1.. The first time I met you was in 1994 at PeaceOut East, the queer hip-hop festival (which was funny because we were both living in Minneapolis, and I met you in NYC). Talk to me about that experience, what was it like to be around other out and proud LGBT hip-hop artists?

Not to quote Paris Hilton, but that was a HUGE weekend for me. For all of us, actually. Not only were there a bunch of out hip-hop artists and a massive concert weekend (by our standards) but we were filming a documentary that eventually became "Pick Up the Mic". I cannot explain how high I was that weekend, from the energy and love that was all around. Not really that "kum-by-ya" type of love but you could feel the power of the entire movement. We were all there for (and unified through) one purpose, Out Hip-Hop and to be amongst so much talent is indeed a Blessing. Even more so, in being an artist who's allowed to "be who I am" and still be allowed to take the stage and obtain the utmost respect is something that I'll never tire of and this happens everytime I'm at a function like Peace Out East.

2. How did you come up with the identity of Tori Fixx? Why Tori and not Larry?
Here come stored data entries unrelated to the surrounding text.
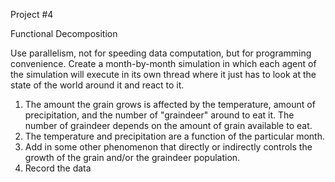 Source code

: Project #4

Functional Decomposition

Use parallelism, not for speeding data computation, but for programming convenience. 
Create a month-by-month simulation in which each agent of the simulation will execute in its own thread where it just has to look at the state of the world around it and react to it.

1. The amount the grain grows is affected by the temperature, amount of precipitation, and the number of "graindeer" around to eat it. The number of graindeer depends on the amount of grain available to eat.
2. The temperature and precipitation are a function of the particular month.
3. Add in some other phenomenon that directly or indirectly controls the growth of the grain and/or the graindeer population.
4. Record the data

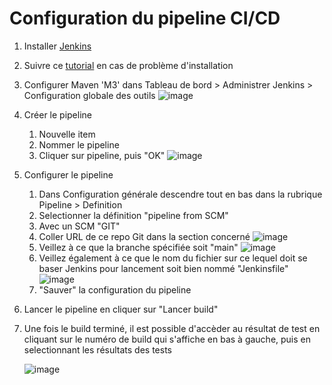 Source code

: # Configuration du pipeline CI/CD

1. Installer [Jenkins](jenkins.io/download/)
2. Suivre ce [tutorial](https://www.youtube.com/watch?v=Gy4Nk2pIuNs) en cas de problème d'installation
3. Configurer Maven 'M3' dans Tableau de bord > Administrer Jenkins > Configuration globale des outils
   ![image](https://user-images.githubusercontent.com/98686454/191256876-3814776b-cfbb-4218-82a4-8ac569754b0f.png)
4. Créer le pipeline
    1. Nouvelle item
    2. Nommer le pipeline
    3. Cliquer sur pipeline, puis "OK"
    ![image](https://user-images.githubusercontent.com/98686454/191258686-155463c9-5933-46c7-afab-59d81616fed7.png)
5. Configurer le pipeline
    1. Dans Configuration générale descendre tout en bas dans la rubrique Pipeline > Definition
    2. Selectionner la définition "pipeline from SCM"
    3. Avec un SCM "GIT"
    4. Coller URL de ce repo Git dans la section concerné
    ![image](https://user-images.githubusercontent.com/98686454/191260500-11303599-eed2-46dd-a540-4cc4e5e57afb.png)
    5. Veillez à ce que la branche spécifiée soit "main"
    ![image](https://user-images.githubusercontent.com/98686454/191262183-a19c3352-4f55-4731-bd07-27c9d38e1eaf.png)
    6. Veillez également à ce que le nom du fichier sur ce lequel doit se baser Jenkins pour lancement soit bien nommé "Jenkinsfile"
    ![image](https://user-images.githubusercontent.com/98686454/191261621-d8e0f2f8-d248-42e2-890c-af7e1a2be5c7.png)
    7. "Sauver" la configuration du pipeline
6. Lancer le pipeline en cliquer sur "Lancer build"
7. Une fois le build terminé, il est possible d'accèder au résultat de test en cliquant sur le numéro de build qui s'affiche en bas à gauche, puis en selectionnant les résultats des tests
    
    ![image](https://user-images.githubusercontent.com/98686454/191263291-19991a63-b31a-4a52-9b56-eee85179c211.png)
 
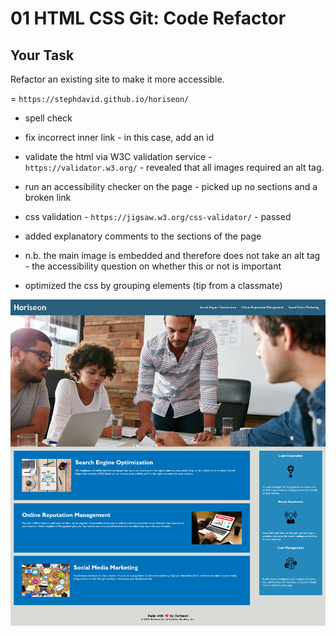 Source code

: # 01 HTML CSS Git: Code Refactor

## Your Task

Refactor an existing site to make it more accessible. 

= `https://stephdavid.github.io/horiseon/`

- spell check

- fix incorrect inner link - in this case, add an id

- validate the html via W3C validation service - `https://validator.w3.org/` - revealed that all images required an alt tag.

- run an accessibility checker on the page - picked up no sections and a broken link

- css validation - `https://jigsaw.w3.org/css-validator/` - passed

- added explanatory comments to the sections of the page

- n.b. the main image is embedded and therefore does not take an alt tag - the accessibility question on whether this or not is important
  
- optimized the css by grouping elements (tip from a classmate)

<img src="horiseon.png" alt="horiseon webpage">


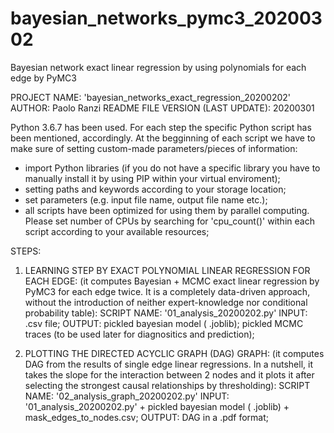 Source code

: # bayesian_networks_pymc3_20200302
Bayesian network exact linear regression by using polynomials for each edge by PyMC3

PROJECT NAME: 'bayesian_networks_exact_regression_20200202'
AUTHOR: Paolo Ranzi
README FILE VERSION (LAST UPDATE): 20200301


Python 3.6.7 has been used. For each step the specific Python script has been mentioned, accordingly. At the begginning of each script we have to make sure of setting custom-made parameters/pieces of information: 
- import Python libraries (if you do not have a specific library you have to manually install it by using PIP within your virtual enviroment);  
- setting paths and keywords according to your storage location;
- set parameters (e.g. input file name, output file name etc.); 
- all scripts have been optimized for using them by parallel computing. Please set number of CPUs by searching for 'cpu_count()' within each script according to your available resources; 


STEPS: 

01. LEARNING STEP BY EXACT POLYNOMIAL LINEAR REGRESSION FOR EACH EDGE:
(it computes Bayesian + MCMC exact linear regression by PyMC3 for each edge twice. It is a completely data-driven approach, without the introduction
of neither expert-knowledge nor conditional probability table): 
SCRIPT NAME: '01_analysis_20200202.py'
INPUT: .csv file; 
OUTPUT:  pickled bayesian model ( .joblib); pickled MCMC traces (to be used later for diagnositics and prediction);

02. PLOTTING THE DIRECTED ACYCLIC GRAPH (DAG) GRAPH: 
(it computes DAG from the results of single edge linear regressions. In a nutshell, it takes the slope for the interaction between 2 nodes and it plots
it after selecting the strongest causal relationships by thresholding):
SCRIPT NAME: '02_analysis_graph_20200202.py'
INPUT: '01_analysis_20200202.py' + pickled bayesian model ( .joblib) + mask_edges_to_nodes.csv;
OUTPUT: DAG in a .pdf format; 










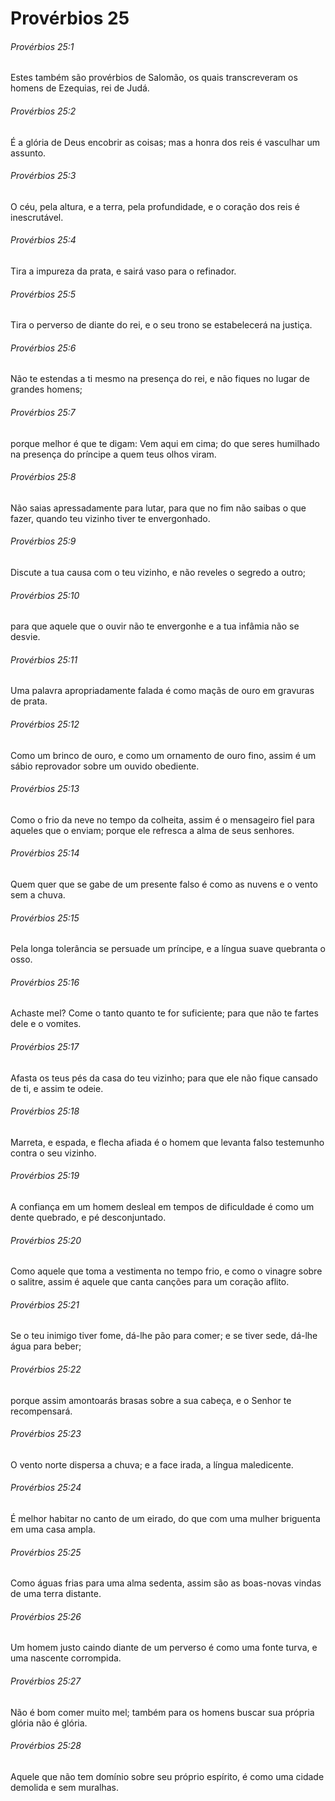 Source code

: # Provérbios 25

###### Provérbios 25:1

Estes também são provérbios de Salomão, os quais transcreveram os homens de Ezequias, rei de Judá.

###### Provérbios 25:2

É a glória de Deus encobrir as coisas; mas a honra dos reis é vasculhar um assunto.

###### Provérbios 25:3

O céu, pela altura, e a terra, pela profundidade, e o coração dos reis é inescrutável.

###### Provérbios 25:4

Tira a impureza da prata, e sairá vaso para o refinador.

###### Provérbios 25:5

Tira o perverso de diante do rei, e o seu trono se estabelecerá na justiça.

###### Provérbios 25:6

Não te estendas a ti mesmo na presença do rei, e não fiques no lugar de grandes homens;

###### Provérbios 25:7

porque melhor é que te digam: Vem aqui em cima; do que seres humilhado na presença do príncipe a quem teus olhos viram.

###### Provérbios 25:8

Não saias apressadamente para lutar, para que no fim não saibas o que fazer, quando teu vizinho tiver te envergonhado.

###### Provérbios 25:9

Discute a tua causa com o teu vizinho, e não reveles o segredo a outro;

###### Provérbios 25:10

para que aquele que o ouvir não te envergonhe e a tua infâmia não se desvie.

###### Provérbios 25:11

Uma palavra apropriadamente falada é como maçãs de ouro em gravuras de prata.

###### Provérbios 25:12

Como um brinco de ouro, e como um ornamento de ouro fino, assim é um sábio reprovador sobre um ouvido obediente.

###### Provérbios 25:13

Como o frio da neve no tempo da colheita, assim é o mensageiro fiel para aqueles que o enviam; porque ele refresca a alma de seus senhores.

###### Provérbios 25:14

Quem quer que se gabe de um presente falso é como as nuvens e o vento sem a chuva.

###### Provérbios 25:15

Pela longa tolerância se persuade um príncipe, e a língua suave quebranta o osso.

###### Provérbios 25:16

Achaste mel? Come o tanto quanto te for suficiente; para que não te fartes dele e o vomites.

###### Provérbios 25:17

Afasta os teus pés da casa do teu vizinho; para que ele não fique cansado de ti, e assim te odeie.

###### Provérbios 25:18

Marreta, e espada, e flecha afiada é o homem que levanta falso testemunho contra o seu vizinho.

###### Provérbios 25:19

A confiança em um homem desleal em tempos de dificuldade é como um dente quebrado, e pé desconjuntado.

###### Provérbios 25:20

Como aquele que toma a vestimenta no tempo frio, e como o vinagre sobre o salitre, assim é aquele que canta canções para um coração aflito.

###### Provérbios 25:21

Se o teu inimigo tiver fome, dá-lhe pão para comer; e se tiver sede, dá-lhe água para beber;

###### Provérbios 25:22

porque assim amontoarás brasas sobre a sua cabeça, e o Senhor te recompensará.

###### Provérbios 25:23

O vento norte dispersa a chuva; e a face irada, a língua maledicente.

###### Provérbios 25:24

É melhor habitar no canto de um eirado, do que com uma mulher briguenta em uma casa ampla.

###### Provérbios 25:25

Como águas frias para uma alma sedenta, assim são as boas-novas vindas de uma terra distante.

###### Provérbios 25:26

Um homem justo caindo diante de um perverso é como uma fonte turva, e uma nascente corrompida.

###### Provérbios 25:27

Não é bom comer muito mel; também para os homens buscar sua própria glória não é glória.

###### Provérbios 25:28

Aquele que não tem domínio sobre seu próprio espírito, é como uma cidade demolida e sem muralhas.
It's a spiritual thing, really. Larry is like the "home base" for so many different talents and in the beginning of my career I found it difficult for people to accept one person utilizing so many of their talents all at once. For instance I'm a Dj, Producer, Remixer and Recording artist who makes House, Dance, Hip-Hop, R&B, Pop, New Age, and Movie Score music and that just doesn't sit right with people so one has to divide it all up. It just so happend that Tori Fixx "found me" after a battle with suicide many moons ago. I survived, thankfully but in being given a chance at life again I wanted to start over and do it right and eventually Tori Fixx was born as an outspoken hip-hop/activist who was both a person of color and openly gay. Plus it just had a nice ring to it. LOL.

3. Like many of the people that love you, I was transfixed to the television set the day that you were on the Tyra Banks Show. What was it like to have such a mainstream figure as Tyra do a show about homo-hop? Did that appearance have any impact on your career? Did it have any impact on the way that the general public thinks about hip-hop and R&B?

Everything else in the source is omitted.